Miles Hendon se tâta pour s’assurer qu’il n’était pas halluciné. Devant lui, à cinq pas, sur une estrade, sous un dais, était assis le jeune Roi, la tête un peu inclinée, et semblant parler à une espèce d’oiseau de paradis, qu’à la cour on nommait un duc.

Miles se dit qu’il était déjà assez dur pour lui d’être condamné à mort, et qu’il était tout à fait barbare d’aggraver son supplice par cette nouvelle humiliation subie devant tout ce monde. Il souhaita que le Roi voulût bien se dépêcher, car il commençait à éprouver une titillation au bout des doigts en voyant plusieurs des effrontés qui l’entouraient s’approcher de lui avec un air passablement railleur.

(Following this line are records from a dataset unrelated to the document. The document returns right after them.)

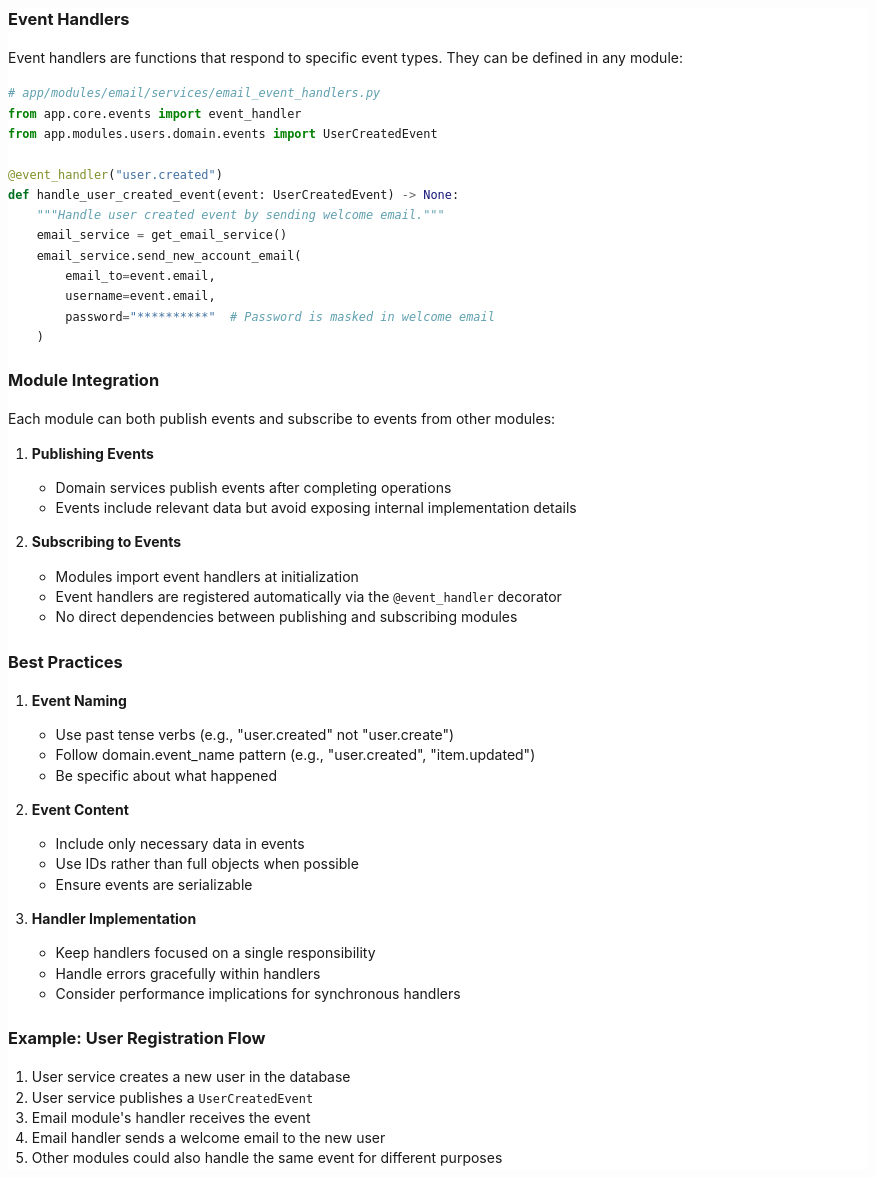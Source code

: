 ### Event Handlers

Event handlers are functions that respond to specific event types. They can be defined in any module:

```python
# app/modules/email/services/email_event_handlers.py
from app.core.events import event_handler
from app.modules.users.domain.events import UserCreatedEvent

@event_handler("user.created")
def handle_user_created_event(event: UserCreatedEvent) -> None:
    """Handle user created event by sending welcome email."""
    email_service = get_email_service()
    email_service.send_new_account_email(
        email_to=event.email,
        username=event.email,
        password="**********"  # Password is masked in welcome email
    )
```

### Module Integration

Each module can both publish events and subscribe to events from other modules:

1. **Publishing Events**
   - Domain services publish events after completing operations
   - Events include relevant data but avoid exposing internal implementation details

2. **Subscribing to Events**
   - Modules import event handlers at initialization
   - Event handlers are registered automatically via the `@event_handler` decorator
   - No direct dependencies between publishing and subscribing modules

### Best Practices

1. **Event Naming**
   - Use past tense verbs (e.g., "user.created" not "user.create")
   - Follow domain.event_name pattern (e.g., "user.created", "item.updated")
   - Be specific about what happened

2. **Event Content**
   - Include only necessary data in events
   - Use IDs rather than full objects when possible
   - Ensure events are serializable

3. **Handler Implementation**
   - Keep handlers focused on a single responsibility
   - Handle errors gracefully within handlers
   - Consider performance implications for synchronous handlers

### Example: User Registration Flow

1. User service creates a new user in the database
2. User service publishes a `UserCreatedEvent`
3. Email module's handler receives the event
4. Email handler sends a welcome email to the new user
5. Other modules could also handle the same event for different purposes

En ce moment le Roi leva la tête, et Miles Hendon put contempler le visage de l’auguste souverain. Cette contemplation faillit lui donner un coup d’apoplexie. Il regarda le Roi face à face, et ses yeux se clouèrent sur ceux du redoutable monarque ; puis, on entendit une voix dont personne n’eût pu définir l’accent :

— Ah ! mon Dieu ! le roi du royaume des ombres et des rêves, sur son trône.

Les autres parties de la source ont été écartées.